Mientras hay vida hay esperanza. Es
un dicho que, a mi juicio, entronca con el ser humano, aunque Nietzsche la
llamase la virtud de los débiles. Por supuesto, la realidad es la que es, y vivimos
tiempos espinosos que nos llevan a una banalidad increíble, donde la
desorientación y la desesperanza nos dejan sin fuerzas para ilusionarnos, pero
pienso que nunca es tarde para rectificar y comenzar de nuevo, sobre todo si en
el empeño ponemos coraje y confianza.
Sin duda, puede ser muy fuerte el
desaliento actual, pero siempre tendremos razones para esperanzarnos y derrotar
el pesimismo, de lo contrario quedaría extinguido el esplendor de nuestra
propia existencia.
Debemos saber que no todo está
perdido en los momentos de dificultad. Sin embargo, es humano que cuando las
malas noticias se suceden nos domine la ansiedad o cuando las desgracias nos
afecten directamente, estemos desanimados. Esto puede suceder en la vida de
cada uno de nosotros. Esto también sucede en la misma sociedad, en su contexto
social. La incógnita se resuelve, pasa por reflexionar para ver la manera de
cambiar las cosas. Lo que ayer tenía una solución determinada resulta que hoy
esa solución no sirve. Todo cambia, nada permanece en el tiempo, por lo que
muchas veces la clave radica en reorientar nuestras fuerzas, porque bajo tantas
calamidades, hay siempre una presencia silenciosa, espiritualmente amorosa, que
nos entusiasma.
Me niego a que me derrumben el ánimo
los mercados. O los gobiernos. Nos pertenece a cada cual, forma parte del ser
humano. En el fondo nos entusiasmamos unos a otros. También nos deprimimos. Más
que nunca hoy necesitamos transmisores de ilusión. Una puerta se cierra pero
otras se abrirán. Una luz se apaga pero otras se encenderán. No se entiende la
vida sin expectativas. Será cuestión de labrarlas.

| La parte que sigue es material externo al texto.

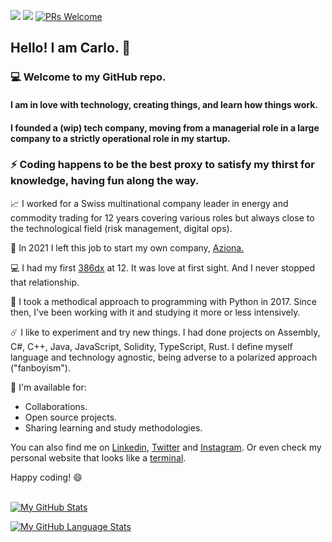 ![](https://countrush-prod.azurewebsites.net/l/badge/?repository=carloocchiena) ![](https://img.shields.io/github/stars/carloocchiena?label=GitHub%20stars) [![PRs Welcome](https://img.shields.io/badge/PRs-welcome-brightgreen.svg?style=flat-square)](https://makeapullrequest.com)

## Hello! I am Carlo. :wave:
### :computer: Welcome to my GitHub repo. 
#### I am in love with technology, creating things, and learn how things work.
#### I founded a (wip) tech company, moving from a managerial role in a large company to a strictly operational role in my startup.
### :zap: Coding happens to be the best proxy to satisfy my thirst for knowledge, having fun along the way. 

:chart_with_upwards_trend: I worked for a Swiss multinational company leader in energy and commodity trading for 12 years covering various roles but always close to the technological field (risk management, digital ops).

:rocket: In 2021 I left this job to start my own company, <a href="https://www.azionadigitale.com/" target = "_blank"> Aziona. </a>

:computer: I had my first <a href="https://i.ytimg.com/vi/qoN0HhDnRR8/maxresdefault.jpg" target="_blank">386dx</a> at 12. It was love at first sight. And I never stopped that relationship.

:snake: I took a methodical approach to programming with Python in 2017. Since then, I've been working with it and studying it more or less intensively.

:comet: I like to experiment and try new things. I had done projects on Assembly, C#, C++, Java, JavaScript, Solidity, TypeScript, Rust. I define myself language and technology agnostic, being adverse to a polarized approach ("fanboyism").

:floppy_disk: I'm available for:
- Collaborations.
- Open source projects.
- Sharing learning and study methodologies.

You can also find me on <a href="https://www.linkedin.com/in/carloocchiena/" target="blank">Linkedin</a>, <a href="https://twitter.com/carloocchiena" target="_blank">Twitter</a>
and <a href="https://www.instagram.com/carloocchiena/" target="_blank">Instagram</a>. 
Or even check my personal website that looks like a <a href="https://www.carloocchiena.com" target = "_blank">terminal</a>.

Happy coding! :smile:
<br>
<br>


[![My GitHub Stats](https://github-readme-stats.vercel.app/api/?username=carloocchiena&count_private=true&theme=white&show_icons=true)]()

[![My GitHub Language Stats](https://github-readme-stats.vercel.app/api/top-langs/?username=carloocchiena&langs_count=16&layout=compact&theme=white)]() 







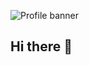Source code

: ![Profile banner](https://i.imgur.com/VNP2tTx.gif)

## Hi there 👋

<!--
**Kerekek/Kerekek** is a ✨ _special_ ✨ repository because its `README.md` (this file) appears on your GitHub profile.

### 🛠 Tech Stack

![Python](https://img.shields.io/badge/-Python-05122A?style=flat&logo=python);
![Java](https://img.shields.io/badge/-Java-05122A?style=flat&logo=Java&logoColor=FFA518);
![C#](https://img.shields.io/badge/-C-05122A?style=flat&logo=C&logoColor=A8B9CC);
![C++](https://img.shields.io/badge/-C++-05122A?style=flat&logo=C%2B%2B&logoColor=00599C)&nbsp;
![Flask](https://img.shields.io/badge/-Flask-05122A?style=flat&logo=flask)&nbsp;
![HTML](https://img.shields.io/badge/-HTML-05122A?style=flat&logo=HTML5)&nbsp;
![CSS](https://img.shields.io/badge/-CSS-05122A?style=flat&logo=CSS3&logoColor=1572B6)&nbsp;

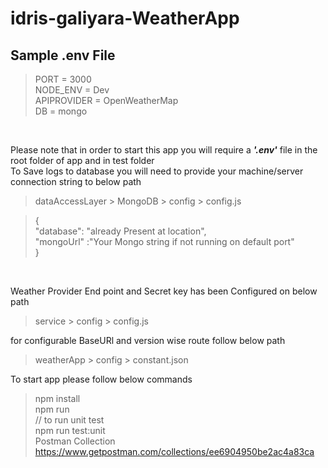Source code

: # idris-galiyara-WeatherApp

## Sample .env File


>PORT = 3000<br/>
>NODE_ENV = Dev<br/>
>APIPROVIDER = OpenWeatherMap<br/>
>DB = mongo<br/>
<br/>

Please note that in order to start this app you will require a ***'.env'*** file in the root folder of app and in test folder<br/>
To Save logs to database you will need to provide your machine/server connection string to below path

> dataAccessLayer > MongoDB > config > config.js

>{  <br/>
>"database": "already Present at location",<br/>
>"mongoUrl" :"Your Mongo string if not running on default port"<br/>
}<br/>

<br/>

Weather Provider End point and Secret key has been Configured on below path<br/>
>service > config > config.js

for configurable BaseURl and version wise route follow below path<br/>
>weatherApp > config > constant.json

To start app please follow below commands<br/>

> npm install<br/>
> npm run<br/>
> // to run unit test<br/>
> npm run test:unit <br/>
>Postman Collection
>https://www.getpostman.com/collections/ee6904950be2ac4a83ca
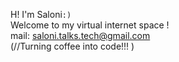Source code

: H! I'm Saloni`:)`
<br>
Welcome to my virtual internet space !
<br>
mail: saloni.talks.tech@gmail.com
<br>
(//Turning coffee into code!!! )
<!---
Saloni1707/Saloni1707 is a ✨ special ✨ repository because its `README.md` (this file) appears on your GitHub profile.
You can click the Preview link to take a look at your changes.
--->
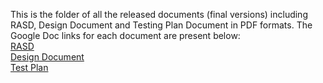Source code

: This is the folder of all the released documents (final versions) including RASD, Design Document and Testing Plan Document in PDF formats.
The Google Doc links for each document are present below:  
[RASD](https://docs.google.com/document/d/1EPrvADLS46CoI3y9rJcTTmg2_k9Jf3QVCNdelQBHv3E)  
[Design Document](https://docs.google.com/document/d/15xMcQ01iN-PjcWlxAtscnYlfhrsHTWHSJUEwifY1uM0)  
[Test Plan](https://docs.google.com/document/d/1CZu_8hCotKAiv8xcodMgQglD7WTxAPKvF_EgNYrZ_V8)  
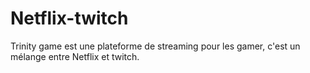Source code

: # Netflix-twitch
Trinity game est une plateforme de streaming pour les gamer, c'est un mélange entre Netflix et twitch.
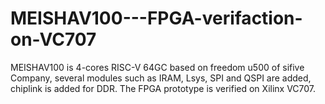 # MEISHAV100---FPGA-verifaction-on-VC707
MEISHAV100 is 4-cores RISC-V 64GC based on freedom u500 of sifive Company, several modules such as IRAM, Lsys, SPI  and QSPI are added, chiplink is added for DDR.  The FPGA prototype is verified on Xilinx VC707.
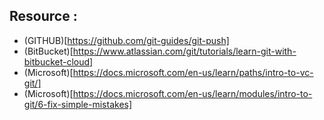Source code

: ## Resource : 
* (GITHUB)[https://github.com/git-guides/git-push]
* (BitBucket)[https://www.atlassian.com/git/tutorials/learn-git-with-bitbucket-cloud]
* (Microsoft)[https://docs.microsoft.com/en-us/learn/paths/intro-to-vc-git/]
* (Microsoft)[https://docs.microsoft.com/en-us/learn/modules/intro-to-git/6-fix-simple-mistakes]
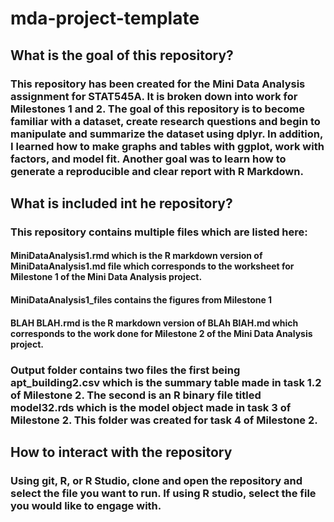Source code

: # mda-project-template
## What is the goal of this repository?
### This repository has been created for the Mini Data Analysis assignment for STAT545A. It is broken down into work for Milestones 1 and 2. The goal of this repository is to become familiar with a dataset, create research questions and begin to manipulate and summarize the dataset using dplyr. In addition, I learned how to make graphs and tables with ggplot, work with factors, and model fit. Another goal was to learn how to generate a reproducible and clear report with R Markdown. 
## What is included int he repository? 
### This repository contains multiple files which are listed here: 
#### MiniDataAnalysis1.rmd which is the R markdown version of MiniDataAnalysis1.md file which corresponds to the worksheet for Milestone 1 of the Mini Data Analysis project. 
#### MiniDataAnalysis1_files contains the figures from Milestone 1 
#### BLAH BLAH.rmd is the R markdown version of BLAh BlAH.md which corresponds to the work done for Milestone 2 of the Mini Data Analysis project. 
### Output folder contains two files the first being apt_building2.csv which is the summary table made in task 1.2 of Milestone 2. The second is an R binary file titled model32.rds which is the model object made in task 3 of Milestone 2. This folder was created for task 4 of Milestone 2. 
## How to interact with the repository
### Using git, R, or R Studio, clone and open the repository and select the file you want to run. If using R studio, select the file you would like to engage with. 
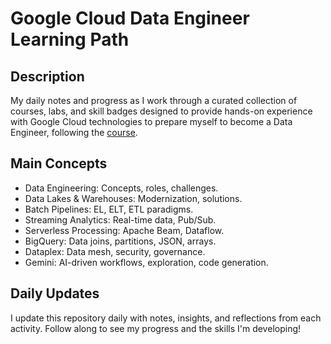 # Google Cloud Data Engineer Learning Path

## Description
My daily notes and progress as I work through a curated collection of courses, labs, and skill badges designed to provide hands-on experience with Google Cloud technologies to prepare myself to become a Data Engineer, following the [course](https://www.cloudskillsboost.google/paths/16).

## Main Concepts
- Data Engineering: Concepts, roles, challenges.
- Data Lakes & Warehouses: Modernization, solutions.
- Batch Pipelines: EL, ELT, ETL paradigms.
- Streaming Analytics: Real-time data, Pub/Sub.
- Serverless Processing: Apache Beam, Dataflow.
- BigQuery: Data joins, partitions, JSON, arrays.
- Dataplex: Data mesh, security, governance.
- Gemini: AI-driven workflows, exploration, code generation.

## Daily Updates
I update this repository daily with notes, insights, and reflections from each activity. Follow along to see my progress and the skills I'm developing!
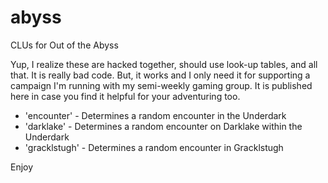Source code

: # abyss
CLUs for Out of the Abyss

Yup, I realize these are hacked together, should use look-up tables, and all that.  It is really bad code.  But, it works and I only need it for supporting a campaign I'm running with my semi-weekly gaming group.  It is published here in case you find it helpful for your adventuring too.

* 'encounter'   - Determines a random encounter in the Underdark
* 'darklake'    - Determines a random encounter on Darklake within the Underdark
* 'gracklstugh' - Determines a random encounter in Gracklstugh

Enjoy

Y en este trabajo todos
tenemos que colaborar, cada uno desde sus misiones y responsabilidades, para
que esa labor trascienda a todo el mundo, superando cualquier tipo de interés
mezquino. Con razón se dice que jamás se da tanto como cuando se injertan
esperanzas en la vida de un ser humano. Desde luego, el más terrible de todos
los sentimientos, a mi manera de ver, es aquel que se mueve en la desilusión,
en la contrariedad permanente, en la decepción continua, en la frustración
diaria. Algo tremendo. Necesitamos a veces ser salvados por la certeza de un
corazón que comparte.
En ocasiones, pienso que nos movemos
por destellos de esperanza. Huyendo de las guerras o de la precariedad en la
que se vive, muchos seres humanos movidos por la esperanza de un porvenir
mejor, buscan otros países donde iniciar una nueva vida. También solemos
recordar a las víctimas de tantas injusticias, con el fin de comprometernos a
trabajar unidos para que nuestra esperanza de hoy se convierta en un futuro
mejor el día de mañana. El ejemplo de la joven Amanat, violada y torturada en
un autobús en Nueva Delhi a mediados de diciembre pasado, debe ayudarnos a
meditar sobre tantas violaciones y violencias sembradas. Nuestra esperanza debe encaminarse a reavivar
un espíritu pacifista, desde el ejemplo personal de una recta actitud interior,
para que se proyecte también hacia fuera en acciones coherentes y en
comportamientos como la serenidad, el equilibrio, la superación de los
instintos. Esta es la acción esperanzadora, tan necesaria para el consuelo y, a
la vez, tranquilizadora para el futuro.
La esperanza, como decía el poeta
latino Ovidio, realmente hace que agite el naufrago sus brazos en medio de las
aguas, aún cuando no vea tierra por ningún lado. Es el último recurso que nos
queda. Cuando las gentes dejan de esperanzarse todo les da igual. En parte, muchos
de los retrocesos actuales, provienen de la pérdida de respeto entre las gentes
o entre las mismas naciones. Creo, por consiguiente, que se debe dialogar más,
y más auténticamente, para comprendernos mejor y activar la confianza perdida. Respeto,
comprensión, cooperación solidaria entre los países y entre las culturas, es lo
que la humanidad requiere con anhelo, mal que les pese a algunos gobiernos.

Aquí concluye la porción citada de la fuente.